-- To do --
Scan the data below and give the number of lines that include the word "configure", with no other words.

[Excerpts from a dataset]
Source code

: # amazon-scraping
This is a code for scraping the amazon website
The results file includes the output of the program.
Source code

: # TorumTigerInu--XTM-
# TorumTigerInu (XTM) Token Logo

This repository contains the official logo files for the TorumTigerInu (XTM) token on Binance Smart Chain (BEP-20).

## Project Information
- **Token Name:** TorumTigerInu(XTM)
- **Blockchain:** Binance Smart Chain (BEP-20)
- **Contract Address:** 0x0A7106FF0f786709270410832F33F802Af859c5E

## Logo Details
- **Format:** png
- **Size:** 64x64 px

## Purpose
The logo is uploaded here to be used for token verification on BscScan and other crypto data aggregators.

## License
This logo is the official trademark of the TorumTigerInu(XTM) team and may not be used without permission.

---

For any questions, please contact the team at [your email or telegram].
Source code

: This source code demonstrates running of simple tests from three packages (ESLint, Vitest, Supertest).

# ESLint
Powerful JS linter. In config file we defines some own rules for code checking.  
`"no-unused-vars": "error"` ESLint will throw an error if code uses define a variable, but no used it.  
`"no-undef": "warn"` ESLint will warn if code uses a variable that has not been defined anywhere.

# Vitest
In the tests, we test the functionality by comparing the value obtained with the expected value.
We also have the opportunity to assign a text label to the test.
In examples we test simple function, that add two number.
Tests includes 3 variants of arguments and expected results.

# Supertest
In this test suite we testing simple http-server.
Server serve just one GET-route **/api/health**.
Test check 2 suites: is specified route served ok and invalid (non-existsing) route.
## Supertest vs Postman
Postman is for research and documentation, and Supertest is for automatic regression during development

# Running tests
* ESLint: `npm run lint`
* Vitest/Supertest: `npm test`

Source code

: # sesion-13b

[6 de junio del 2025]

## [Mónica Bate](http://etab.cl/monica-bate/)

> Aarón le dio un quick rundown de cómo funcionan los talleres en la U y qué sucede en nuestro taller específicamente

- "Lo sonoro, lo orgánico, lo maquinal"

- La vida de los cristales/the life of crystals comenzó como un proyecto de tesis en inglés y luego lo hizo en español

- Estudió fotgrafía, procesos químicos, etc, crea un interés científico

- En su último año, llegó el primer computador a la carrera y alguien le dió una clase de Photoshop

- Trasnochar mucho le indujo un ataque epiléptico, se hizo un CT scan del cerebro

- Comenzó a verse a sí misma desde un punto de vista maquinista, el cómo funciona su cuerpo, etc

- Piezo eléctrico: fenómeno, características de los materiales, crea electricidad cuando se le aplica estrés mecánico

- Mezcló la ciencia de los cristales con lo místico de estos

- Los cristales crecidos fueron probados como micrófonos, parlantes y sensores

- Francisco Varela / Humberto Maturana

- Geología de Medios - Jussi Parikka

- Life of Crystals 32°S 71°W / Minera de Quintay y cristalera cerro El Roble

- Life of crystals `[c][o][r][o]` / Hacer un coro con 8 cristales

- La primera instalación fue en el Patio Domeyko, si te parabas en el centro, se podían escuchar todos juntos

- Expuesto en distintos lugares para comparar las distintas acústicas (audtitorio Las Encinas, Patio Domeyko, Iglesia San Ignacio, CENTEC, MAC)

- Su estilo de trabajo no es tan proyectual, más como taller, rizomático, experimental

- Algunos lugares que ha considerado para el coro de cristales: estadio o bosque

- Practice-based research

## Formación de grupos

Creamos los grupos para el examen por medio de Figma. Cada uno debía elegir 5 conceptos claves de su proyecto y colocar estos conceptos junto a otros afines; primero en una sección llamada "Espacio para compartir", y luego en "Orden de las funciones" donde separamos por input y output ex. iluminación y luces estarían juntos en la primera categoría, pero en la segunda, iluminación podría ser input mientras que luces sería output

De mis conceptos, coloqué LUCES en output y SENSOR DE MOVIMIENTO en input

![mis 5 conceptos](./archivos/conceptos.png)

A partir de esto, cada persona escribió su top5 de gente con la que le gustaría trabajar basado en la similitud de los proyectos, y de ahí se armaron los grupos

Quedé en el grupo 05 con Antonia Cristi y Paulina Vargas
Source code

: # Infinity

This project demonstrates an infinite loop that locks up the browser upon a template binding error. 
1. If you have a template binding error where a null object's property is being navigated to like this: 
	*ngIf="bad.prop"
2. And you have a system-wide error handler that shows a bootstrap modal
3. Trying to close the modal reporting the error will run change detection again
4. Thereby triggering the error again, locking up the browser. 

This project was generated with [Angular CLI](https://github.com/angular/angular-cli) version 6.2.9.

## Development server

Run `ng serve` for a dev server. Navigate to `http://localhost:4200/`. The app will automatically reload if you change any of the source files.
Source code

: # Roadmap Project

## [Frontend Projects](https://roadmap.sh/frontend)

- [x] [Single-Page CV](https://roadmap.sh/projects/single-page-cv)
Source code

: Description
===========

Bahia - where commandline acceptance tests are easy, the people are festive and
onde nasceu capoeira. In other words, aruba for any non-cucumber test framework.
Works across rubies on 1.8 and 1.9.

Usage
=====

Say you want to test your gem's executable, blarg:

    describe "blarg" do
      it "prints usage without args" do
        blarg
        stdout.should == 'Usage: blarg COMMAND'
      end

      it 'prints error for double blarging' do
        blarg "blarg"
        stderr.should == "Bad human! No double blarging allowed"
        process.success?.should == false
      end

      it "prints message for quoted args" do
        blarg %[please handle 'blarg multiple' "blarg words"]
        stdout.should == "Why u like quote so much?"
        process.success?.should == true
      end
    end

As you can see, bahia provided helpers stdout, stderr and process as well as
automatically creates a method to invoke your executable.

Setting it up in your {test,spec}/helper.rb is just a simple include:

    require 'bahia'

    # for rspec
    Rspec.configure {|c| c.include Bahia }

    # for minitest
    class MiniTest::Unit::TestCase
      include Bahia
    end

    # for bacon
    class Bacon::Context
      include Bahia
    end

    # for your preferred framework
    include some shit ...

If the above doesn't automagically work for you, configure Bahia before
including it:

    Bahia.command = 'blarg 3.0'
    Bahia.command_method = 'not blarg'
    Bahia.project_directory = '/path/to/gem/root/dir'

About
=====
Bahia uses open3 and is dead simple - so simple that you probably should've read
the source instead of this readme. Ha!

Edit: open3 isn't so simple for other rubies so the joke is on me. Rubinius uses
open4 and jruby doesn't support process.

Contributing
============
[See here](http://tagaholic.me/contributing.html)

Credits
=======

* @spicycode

-- Reply to the exercise --
2